※この特別号外は、メルマガスタンド「夜間飛行」による企画・制作で作られたものです。夜間飛行を通じて購読をしていただいている読者の方のみへの配信となります。今後も不定期で配信していく予定です。よろしくお願いします。
<聞き手>
井之上達矢(株式会社夜間飛行代表取締役)
10月分の『メディアの現場』夜間飛行限定号外は、前半と後半の2つのコンテンツで構成されています。前半は津田さんが準備を進めている「政治メディア」のコンセプトに沿った形での「コンテンツorプラットフォーム論」。そして、後半はメルマガの最先端をゆく津田大介さんによるメルマガコンサルティングです。すでにメルマガを発行している人、これからメルマガを発行したいと考えている人、必読です。
絶対にやりたい4つのこと
井之上:先日、東浩紀さんがツイッター上で、「ドワンゴさんもコンテンツ作りから退かないでほしい」と発言して、それに対してドワンゴの川上会長は「手離れのいいプラットフォーム、コンテンツはおまかせで場だけ提供というタイプは、米国企業しか勝てません。日本が勝てるプラットフォームは自らコンテンツをつくって新しいジャンルを開拓する任天堂モデルだというのが持論です」と返事をしていました。私が以前から気になっているのは、津田さんが今準備されている「政治メディア」は、はたしてコンテンツになるのか、ニュースになるのか、プラットフォームになるのか、ということなんです。お話できる範囲で結構ですが、どのような展望を持っているのか教えていただけますか。

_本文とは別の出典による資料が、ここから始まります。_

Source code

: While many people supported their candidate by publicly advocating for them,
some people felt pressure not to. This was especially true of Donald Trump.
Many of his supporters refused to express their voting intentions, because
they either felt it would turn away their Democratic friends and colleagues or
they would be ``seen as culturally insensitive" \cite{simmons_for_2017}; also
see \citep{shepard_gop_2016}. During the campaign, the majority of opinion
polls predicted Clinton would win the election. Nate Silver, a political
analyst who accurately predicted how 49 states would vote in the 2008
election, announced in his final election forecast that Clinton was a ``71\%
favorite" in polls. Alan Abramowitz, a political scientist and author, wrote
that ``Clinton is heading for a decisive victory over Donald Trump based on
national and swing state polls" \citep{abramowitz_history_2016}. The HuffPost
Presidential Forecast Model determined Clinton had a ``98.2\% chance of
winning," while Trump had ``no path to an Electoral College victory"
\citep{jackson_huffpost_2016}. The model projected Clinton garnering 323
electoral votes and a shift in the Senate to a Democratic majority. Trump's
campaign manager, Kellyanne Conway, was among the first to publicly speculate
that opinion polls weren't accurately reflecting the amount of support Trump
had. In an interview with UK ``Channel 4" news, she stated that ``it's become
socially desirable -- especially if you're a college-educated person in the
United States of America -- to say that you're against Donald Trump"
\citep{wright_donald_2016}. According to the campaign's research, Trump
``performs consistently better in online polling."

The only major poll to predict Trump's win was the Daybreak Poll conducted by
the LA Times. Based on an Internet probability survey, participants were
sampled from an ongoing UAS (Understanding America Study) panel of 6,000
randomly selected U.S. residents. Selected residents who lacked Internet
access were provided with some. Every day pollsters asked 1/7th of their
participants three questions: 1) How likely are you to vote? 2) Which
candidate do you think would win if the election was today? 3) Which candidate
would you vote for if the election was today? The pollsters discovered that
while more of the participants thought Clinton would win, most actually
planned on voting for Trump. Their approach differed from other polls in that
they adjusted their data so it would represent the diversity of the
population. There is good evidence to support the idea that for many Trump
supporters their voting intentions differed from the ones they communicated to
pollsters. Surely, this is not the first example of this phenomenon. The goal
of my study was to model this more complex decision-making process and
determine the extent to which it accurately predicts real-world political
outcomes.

津田:これは、複雑な質問ですね。というのも、さまざまな要素によって、僕が作る政治メディアの内容は変わっていくからです。例えば、どのくらいの資金を集めることができて、どのくらいの人員を確保できるのかによっても、できることはまるで違います。最初は、できるだけ無理のない態勢の中で意味があることをやっていくことになるとは思います。

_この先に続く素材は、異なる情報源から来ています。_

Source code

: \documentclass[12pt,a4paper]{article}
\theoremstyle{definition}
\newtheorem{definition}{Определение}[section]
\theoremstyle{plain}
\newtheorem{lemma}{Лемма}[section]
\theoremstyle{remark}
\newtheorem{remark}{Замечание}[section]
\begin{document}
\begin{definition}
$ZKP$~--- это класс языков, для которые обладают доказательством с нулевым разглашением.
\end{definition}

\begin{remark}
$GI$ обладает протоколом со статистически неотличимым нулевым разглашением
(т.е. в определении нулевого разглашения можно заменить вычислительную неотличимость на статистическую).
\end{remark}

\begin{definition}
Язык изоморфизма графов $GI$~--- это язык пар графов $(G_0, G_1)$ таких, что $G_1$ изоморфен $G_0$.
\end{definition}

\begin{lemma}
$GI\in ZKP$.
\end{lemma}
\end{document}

ただ、「これだけはやりたい」ということが4つあります。
まずは、どのような情報を役所は発表していて、その情報からは何が読み取れるのかを丁寧に取り上げる。これはできればデイリーで追いかけたいですね。津田マガで言えば、Vol.37に掲載した「中部横断自動車道をめぐる国交省の不可解な動き」みたいな切り口で政策解説をやっていきたい。
もう1つは、データジャーナリズムの手法(大量のデータを解析することで新たな解釈を作り出す手法)を取り入れた政策提言をしていきたい。そもそも日本ではデータジャーナリズム自体を紹介するメディアが少ないのですが、そこは津田マガで何度も取り上げてきたわけですし、まさにネットがあるからこそ可能になった新しいジャーナリズムのかたちだと思うので、ぜひとも実践に結び付けたいと思います。
それから、クラウドファンディングも含めたさまざまなプロジェクトも、インタビューや取材などを通して積極的に取り上げていくつもりです。「社会を変えたい」と考える人たちが世の中に出ていくのを手助けする場所にしていきたい。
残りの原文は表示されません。